Not since Sharon Stone uncrossed her legs has the celluloid unveiling of a woman’s body part been so gleefully and lasciviously exploited by Hollywood. Swordfish, the incoherently compelling new action thriller directed by Dominic Sena and produced by Joel Silver, seems to draw part of its identity from the big-money boobs on display.
In just about every interview, preview or review relating to Swordfish, it’s been noted that Halle Berry reveals her breasts to every mouth-breather in the world—a chore for which she was paid $500,000, rumor has it. They do indeed appear for about five seconds, in all their healthy glory, in a completely superfluous scene existing only for the unveiling. I say God bless her.
I, for one, am all in favor of gratuitous nudity coming back into vogue. We’ve thankfully ditched the gratuitously lazy cursing that was so popular in the late ’70s and early ’80s. And gratuitous smoking has disappeared as well in the last few years, now that tobacco companies can’t be as sneaky as they used to be without the California Health Board people jumping up their asses.
Gratuitous nudity was gradually covered up over the last decade in big-budget Hollywood by the instinct to make more money with a PG-13 rating. But if moviemakers are allowed to keep one vice, why shouldn’t it be skin? Let’s have a return to the days when every leading lady got naked at least once, and every leading man showed his sweaty white rear (or, in Harvey Keitel’s case, showed exactly why he drives a big red car). It’s fun, it’s embarrassing for some of the stars—and it sells tickets, too.

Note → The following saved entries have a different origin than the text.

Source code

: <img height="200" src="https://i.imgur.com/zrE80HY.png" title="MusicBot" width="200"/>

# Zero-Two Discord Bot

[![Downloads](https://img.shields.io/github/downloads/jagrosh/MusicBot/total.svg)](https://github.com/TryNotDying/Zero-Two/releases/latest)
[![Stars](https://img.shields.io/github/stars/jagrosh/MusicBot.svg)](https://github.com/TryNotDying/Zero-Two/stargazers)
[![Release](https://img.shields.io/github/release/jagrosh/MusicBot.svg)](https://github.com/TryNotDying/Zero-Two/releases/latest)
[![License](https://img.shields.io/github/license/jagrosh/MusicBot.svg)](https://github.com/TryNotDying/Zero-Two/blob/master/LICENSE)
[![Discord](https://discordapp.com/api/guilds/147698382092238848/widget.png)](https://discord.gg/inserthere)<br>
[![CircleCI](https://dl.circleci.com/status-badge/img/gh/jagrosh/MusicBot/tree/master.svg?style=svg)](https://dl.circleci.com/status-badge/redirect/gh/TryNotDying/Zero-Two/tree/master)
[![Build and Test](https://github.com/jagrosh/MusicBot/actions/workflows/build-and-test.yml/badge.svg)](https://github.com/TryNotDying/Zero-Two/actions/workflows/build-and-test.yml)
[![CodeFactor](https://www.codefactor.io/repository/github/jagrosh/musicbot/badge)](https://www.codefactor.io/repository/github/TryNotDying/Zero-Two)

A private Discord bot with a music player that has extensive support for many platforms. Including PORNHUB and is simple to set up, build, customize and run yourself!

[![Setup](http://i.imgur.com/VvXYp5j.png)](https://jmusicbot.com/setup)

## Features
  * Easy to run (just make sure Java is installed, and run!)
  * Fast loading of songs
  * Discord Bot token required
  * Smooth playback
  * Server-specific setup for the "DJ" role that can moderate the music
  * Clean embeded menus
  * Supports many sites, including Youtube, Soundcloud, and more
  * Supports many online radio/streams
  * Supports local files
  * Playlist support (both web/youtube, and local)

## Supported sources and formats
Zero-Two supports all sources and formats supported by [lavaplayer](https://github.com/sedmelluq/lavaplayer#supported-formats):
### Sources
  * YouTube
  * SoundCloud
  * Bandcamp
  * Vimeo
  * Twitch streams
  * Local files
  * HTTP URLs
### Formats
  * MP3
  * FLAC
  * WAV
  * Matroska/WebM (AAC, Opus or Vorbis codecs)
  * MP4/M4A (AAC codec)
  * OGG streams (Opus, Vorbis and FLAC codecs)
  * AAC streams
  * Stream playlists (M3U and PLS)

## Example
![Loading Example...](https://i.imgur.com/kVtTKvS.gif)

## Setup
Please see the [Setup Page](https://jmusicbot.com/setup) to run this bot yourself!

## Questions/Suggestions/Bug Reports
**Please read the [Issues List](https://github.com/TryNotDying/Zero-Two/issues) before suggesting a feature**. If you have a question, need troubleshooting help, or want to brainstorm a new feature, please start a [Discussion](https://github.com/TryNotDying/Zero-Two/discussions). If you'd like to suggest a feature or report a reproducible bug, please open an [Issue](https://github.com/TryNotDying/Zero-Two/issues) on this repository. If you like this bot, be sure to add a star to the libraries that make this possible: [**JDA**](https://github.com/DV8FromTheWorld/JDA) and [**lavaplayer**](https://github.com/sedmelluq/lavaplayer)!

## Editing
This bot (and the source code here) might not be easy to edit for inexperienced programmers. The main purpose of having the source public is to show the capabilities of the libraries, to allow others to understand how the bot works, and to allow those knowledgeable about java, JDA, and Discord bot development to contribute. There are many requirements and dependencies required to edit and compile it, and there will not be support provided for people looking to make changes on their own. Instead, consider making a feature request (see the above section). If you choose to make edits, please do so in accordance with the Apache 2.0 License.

The comeback already has begun (Rene Russo in The Thomas Crown Affair, Amy Smart in Road Trip, Katie Holmes in The Gift), but maybe a profitable run by Swordfish would confirm that flesh is still worth peddling. Movies are an escapist industry, and there’s probably nothing in this world—or even in the dreamlike espionage world of Swordfish—more unobtainable for men or women than Halle Berry’s chest.
But there’s more than two spectacular boobs in Swordfish—there’s John Travolta, too. The film’s crackling opening scene starts with a lengthy monologue by Travolta about bad movies—and ends in a show-stopping explosion in which characters are blown into the air and shredded by ball bearings as the scene is panned and circled in slow-motion with 135 synchronized still cameras. Sena (who made Gone in 60 Seconds, another good-looking dumb movie) never runs out of visual tricks as he unrolls a confusing story in which maddeningly few questions about its fascinating characters are answered.

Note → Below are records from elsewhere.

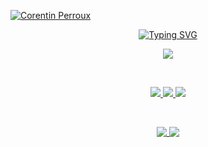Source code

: [![Corentin Perroux](https://res.cloudinary.com/corentin7301/image/upload/v1667660612/portfolio2/banniere_pdp_2_vhsyav)](https://portfolio.corentinperroux.fr/)



<p align="center">
  <a href="https://git.io/typing-svg"><img src="https://readme-typing-svg.herokuapp.com?font=montserrat&duration=4000&pause=400&color=FF7B1F&center=true&lines=Junior+web+developer" alt="Typing SVG" /></a>
</p>

<p align="center">
  <img src="https://skillicons.dev/icons?i=vue,nuxt,astro,alpinejs,tailwind,graphql,git,netlify" />
</p>

<br/>

<p align="center">
 
  <a href="https://blog.corentinperroux.fr">
    <img src= "https://img.shields.io/badge/Blogger-FF5722?style=for-the-badge&logo=blogger&logoColor=white" />
  </a>

  <a href="https://portfolio.corentinperroux.fr">
    <img src="https://img.shields.io/badge/website-000000?style=for-the-badge&logo=About.me&logoColor=white" />
  </a>
  
  <a href="https://www.linkedin.com/in/corentinperroux/">
    <img src= "https://img.shields.io/badge/LinkedIn-0077B5?style=for-the-badge&logo=linkedin&logoColor=white" />
  </a>
</p>

<br/>

<p align="center">
  <a href="https://portfolio.corentinperroux.fr">
    <img align="top" src="https://github-readme-stats.vercel.app/api?username=Corentin7301&theme=dark&hide_border=true&include_all_commits=false&count_private=true&border_radius=10" />
  </a>
  
  <a href="https://portfolio.corentinperroux.fr">
    <img align="top" src="https://github-readme-stats.vercel.app/api/top-langs/?username=Corentin7301&theme=dark&hide_border=true&include_all_commits=false&count_private=true&layout=compact&border_radius=10" />
  </a>
</p>

[website]:https://portfolio.corentinperroux.fr
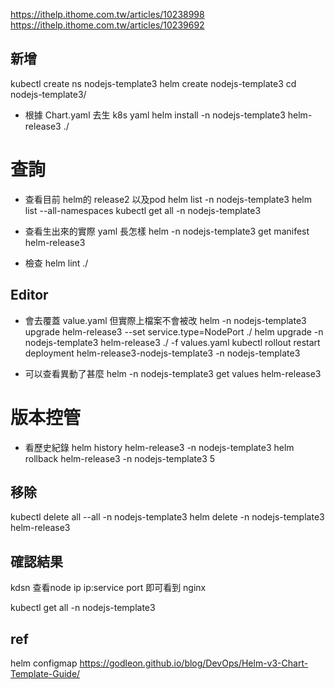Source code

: https://ithelp.ithome.com.tw/articles/10238998
https://ithelp.ithome.com.tw/articles/10239692


## 新增
kubectl create ns nodejs-template3
helm create nodejs-template3
cd nodejs-template3/

* 根據 Chart.yaml 去生 k8s yaml
helm install -n nodejs-template3 helm-release3 ./

# 查詢
* 查看目前 helm的 release2 以及pod
helm list -n nodejs-template3
helm list --all-namespaces
kubectl get all -n nodejs-template3

* 查看生出來的實際 yaml 長怎樣
helm -n nodejs-template3 get manifest helm-release3

* 檢查
helm lint ./

## Editor
* 會去覆蓋 value.yaml 但實際上檔案不會被改
helm -n nodejs-template3 upgrade helm-release3 --set service.type=NodePort ./
helm upgrade -n nodejs-template3 helm-release3 ./ -f values.yaml
kubectl rollout restart deployment helm-release3-nodejs-template3 -n nodejs-template3

* 可以查看異動了甚麼
helm -n nodejs-template3 get values helm-release3


# 版本控管
* 看歷史紀錄
helm history helm-release3 -n nodejs-template3
helm rollback helm-release3 -n nodejs-template3 5

## 移除
kubectl delete all --all -n nodejs-template3
helm delete -n nodejs-template3 helm-release3

## 確認結果
kdsn 查看node ip
ip:service port 即可看到 nginx



kubectl get all -n nodejs-template3

## ref
helm configmap
https://godleon.github.io/blog/DevOps/Helm-v3-Chart-Template-Guide/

In a recapturing of at least a fraction of the ultracool charisma he had in Pulp Fiction and Face/Off, Travolta plays Gabriel, some sort of superspy “who exists in a world you can’t even imagine,” as somebody tells Stanley (Hugh Jackman). Stanley was a big-time computer hacker who got thrown in jail for screwing up the FBI’s Carnivore e-mail surveillance program. He’s living in a Texas oil field when Ginger (Halle, fully clothed), Gabriel’s right-hand woman, drives up in a convertible and persuades him to meet with her boss.
Gabriel wants Stanley to hack into a bank’s computer system, or something, in order to get at a $9.5 billion slush fund from a covert government operation called Swordfish. And after their first meeting, in which Gabriel challenges Stanley to hack the Department of Defense while receiving oral pleasure, things begin to get cloudy, with characters shifting allegiances and sympathies thanks to a gleeful amorality that’s entertaining but baffling.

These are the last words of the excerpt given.